- **WHAT NEEDS TO BE DONE**:
Drop all images. Then write out each line below exactly as given.

[DATA EXCERPTS]

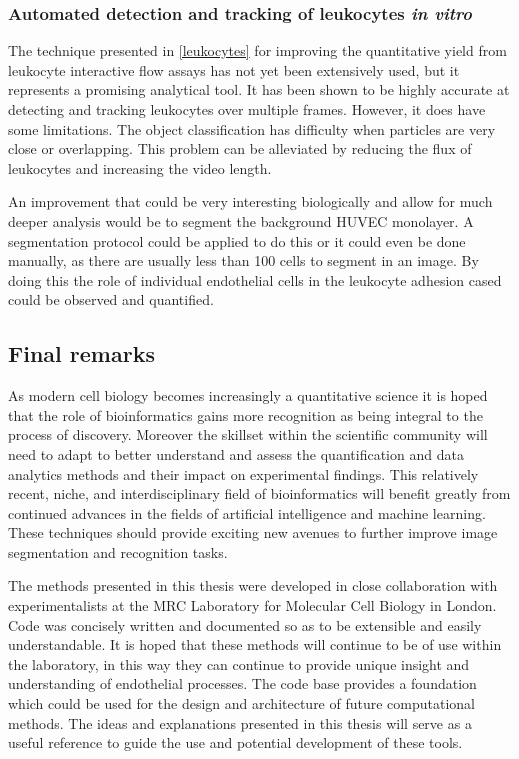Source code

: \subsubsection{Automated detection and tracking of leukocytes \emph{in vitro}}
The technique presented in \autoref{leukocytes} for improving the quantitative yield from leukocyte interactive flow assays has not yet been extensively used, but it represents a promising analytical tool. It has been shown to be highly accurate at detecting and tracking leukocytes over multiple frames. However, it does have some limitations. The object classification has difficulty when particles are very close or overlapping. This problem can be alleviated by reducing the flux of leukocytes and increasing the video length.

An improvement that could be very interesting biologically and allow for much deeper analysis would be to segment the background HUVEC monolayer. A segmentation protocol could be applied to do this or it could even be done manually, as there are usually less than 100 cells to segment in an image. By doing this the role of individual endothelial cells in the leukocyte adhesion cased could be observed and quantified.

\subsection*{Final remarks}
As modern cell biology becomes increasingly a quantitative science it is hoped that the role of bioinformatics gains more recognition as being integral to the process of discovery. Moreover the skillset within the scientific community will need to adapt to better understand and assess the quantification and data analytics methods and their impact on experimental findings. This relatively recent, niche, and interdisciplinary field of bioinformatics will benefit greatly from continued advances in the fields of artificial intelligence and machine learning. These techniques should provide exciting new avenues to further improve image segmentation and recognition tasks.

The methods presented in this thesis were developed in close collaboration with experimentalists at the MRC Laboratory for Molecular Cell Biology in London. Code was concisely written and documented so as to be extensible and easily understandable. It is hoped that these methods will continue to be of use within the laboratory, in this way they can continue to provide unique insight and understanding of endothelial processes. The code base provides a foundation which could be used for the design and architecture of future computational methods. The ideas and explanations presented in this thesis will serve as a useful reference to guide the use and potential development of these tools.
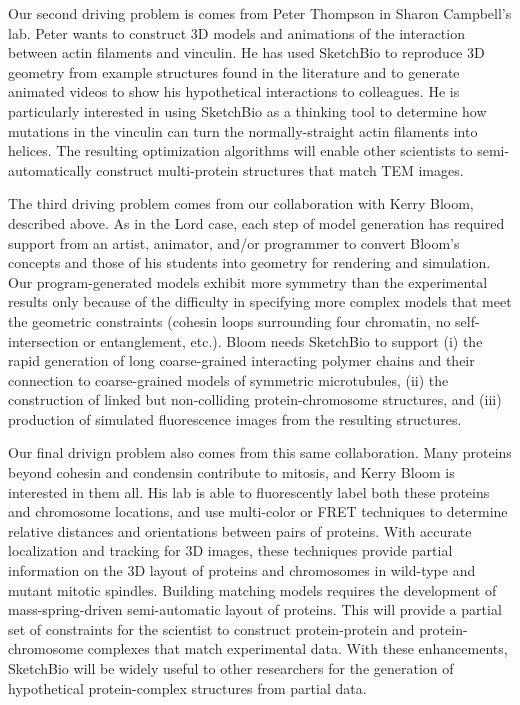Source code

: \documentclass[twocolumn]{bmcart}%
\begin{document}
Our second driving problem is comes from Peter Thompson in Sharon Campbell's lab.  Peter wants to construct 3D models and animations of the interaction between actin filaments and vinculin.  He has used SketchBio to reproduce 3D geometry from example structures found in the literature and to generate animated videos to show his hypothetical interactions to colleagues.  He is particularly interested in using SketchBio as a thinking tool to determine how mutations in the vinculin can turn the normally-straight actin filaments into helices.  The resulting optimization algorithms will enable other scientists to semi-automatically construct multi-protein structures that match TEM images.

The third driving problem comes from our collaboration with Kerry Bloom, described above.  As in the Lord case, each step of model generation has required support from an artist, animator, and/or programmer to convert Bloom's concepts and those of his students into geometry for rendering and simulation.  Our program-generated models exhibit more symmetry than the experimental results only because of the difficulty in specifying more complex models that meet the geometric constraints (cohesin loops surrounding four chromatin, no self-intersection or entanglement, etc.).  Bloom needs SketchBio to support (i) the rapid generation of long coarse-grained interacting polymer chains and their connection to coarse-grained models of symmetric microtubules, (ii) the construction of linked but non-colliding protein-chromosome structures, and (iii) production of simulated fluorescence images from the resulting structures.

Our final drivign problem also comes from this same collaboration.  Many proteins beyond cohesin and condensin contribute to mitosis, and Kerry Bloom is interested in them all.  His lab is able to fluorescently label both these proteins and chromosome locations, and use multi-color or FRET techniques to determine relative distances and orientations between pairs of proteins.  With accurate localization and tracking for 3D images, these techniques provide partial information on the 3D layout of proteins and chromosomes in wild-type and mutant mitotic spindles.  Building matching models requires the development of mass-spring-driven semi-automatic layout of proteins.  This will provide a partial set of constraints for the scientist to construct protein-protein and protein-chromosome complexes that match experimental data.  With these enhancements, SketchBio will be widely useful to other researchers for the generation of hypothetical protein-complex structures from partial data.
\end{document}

[/DATA EXCERPTS]

- **REPLY TO THE EXERCISE**:
Source code

: \subsubsection{Automated detection and tracking of leukocytes \emph{in vitro}}
The technique presented in \autoref{leukocytes} for improving the quantitative yield from leukocyte interactive flow assays has not yet been extensively used, but it represents a promising analytical tool. It has been shown to be highly accurate at detecting and tracking leukocytes over multiple frames. However, it does have some limitations. The object classification has difficulty when particles are very close or overlapping. This problem can be alleviated by reducing the flux of leukocytes and increasing the video length.

An improvement that could be very interesting biologically and allow for much deeper analysis would be to segment the background HUVEC monolayer. A segmentation protocol could be applied to do this or it could even be done manually, as there are usually less than 100 cells to segment in an image. By doing this the role of individual endothelial cells in the leukocyte adhesion cased could be observed and quantified.

\subsection*{Final remarks}
As modern cell biology becomes increasingly a quantitative science it is hoped that the role of bioinformatics gains more recognition as being integral to the process of discovery. Moreover the skillset within the scientific community will need to adapt to better understand and assess the quantification and data analytics methods and their impact on experimental findings. This relatively recent, niche, and interdisciplinary field of bioinformatics will benefit greatly from continued advances in the fields of artificial intelligence and machine learning. These techniques should provide exciting new avenues to further improve image segmentation and recognition tasks.

The methods presented in this thesis were developed in close collaboration with experimentalists at the MRC Laboratory for Molecular Cell Biology in London. Code was concisely written and documented so as to be extensible and easily understandable. It is hoped that these methods will continue to be of use within the laboratory, in this way they can continue to provide unique insight and understanding of endothelial processes. The code base provides a foundation which could be used for the design and architecture of future computational methods. The ideas and explanations presented in this thesis will serve as a useful reference to guide the use and potential development of these tools.
Source code

: \documentclass[twocolumn]{bmcart}%
\begin{document}
Our second driving problem is comes from Peter Thompson in Sharon Campbell's lab.  Peter wants to construct 3D models and animations of the interaction between actin filaments and vinculin.  He has used SketchBio to reproduce 3D geometry from example structures found in the literature and to generate animated videos to show his hypothetical interactions to colleagues.  He is particularly interested in using SketchBio as a thinking tool to determine how mutations in the vinculin can turn the normally-straight actin filaments into helices.  The resulting optimization algorithms will enable other scientists to semi-automatically construct multi-protein structures that match TEM images.

The third driving problem comes from our collaboration with Kerry Bloom, described above.  As in the Lord case, each step of model generation has required support from an artist, animator, and/or programmer to convert Bloom's concepts and those of his students into geometry for rendering and simulation.  Our program-generated models exhibit more symmetry than the experimental results only because of the difficulty in specifying more complex models that meet the geometric constraints (cohesin loops surrounding four chromatin, no self-intersection or entanglement, etc.).  Bloom needs SketchBio to support (i) the rapid generation of long coarse-grained interacting polymer chains and their connection to coarse-grained models of symmetric microtubules, (ii) the construction of linked but non-colliding protein-chromosome structures, and (iii) production of simulated fluorescence images from the resulting structures.

Our final drivign problem also comes from this same collaboration.  Many proteins beyond cohesin and condensin contribute to mitosis, and Kerry Bloom is interested in them all.  His lab is able to fluorescently label both these proteins and chromosome locations, and use multi-color or FRET techniques to determine relative distances and orientations between pairs of proteins.  With accurate localization and tracking for 3D images, these techniques provide partial information on the 3D layout of proteins and chromosomes in wild-type and mutant mitotic spindles.  Building matching models requires the development of mass-spring-driven semi-automatic layout of proteins.  This will provide a partial set of constraints for the scientist to construct protein-protein and protein-chromosome complexes that match experimental data.  With these enhancements, SketchBio will be widely useful to other researchers for the generation of hypothetical protein-complex structures from partial data.
\end{document}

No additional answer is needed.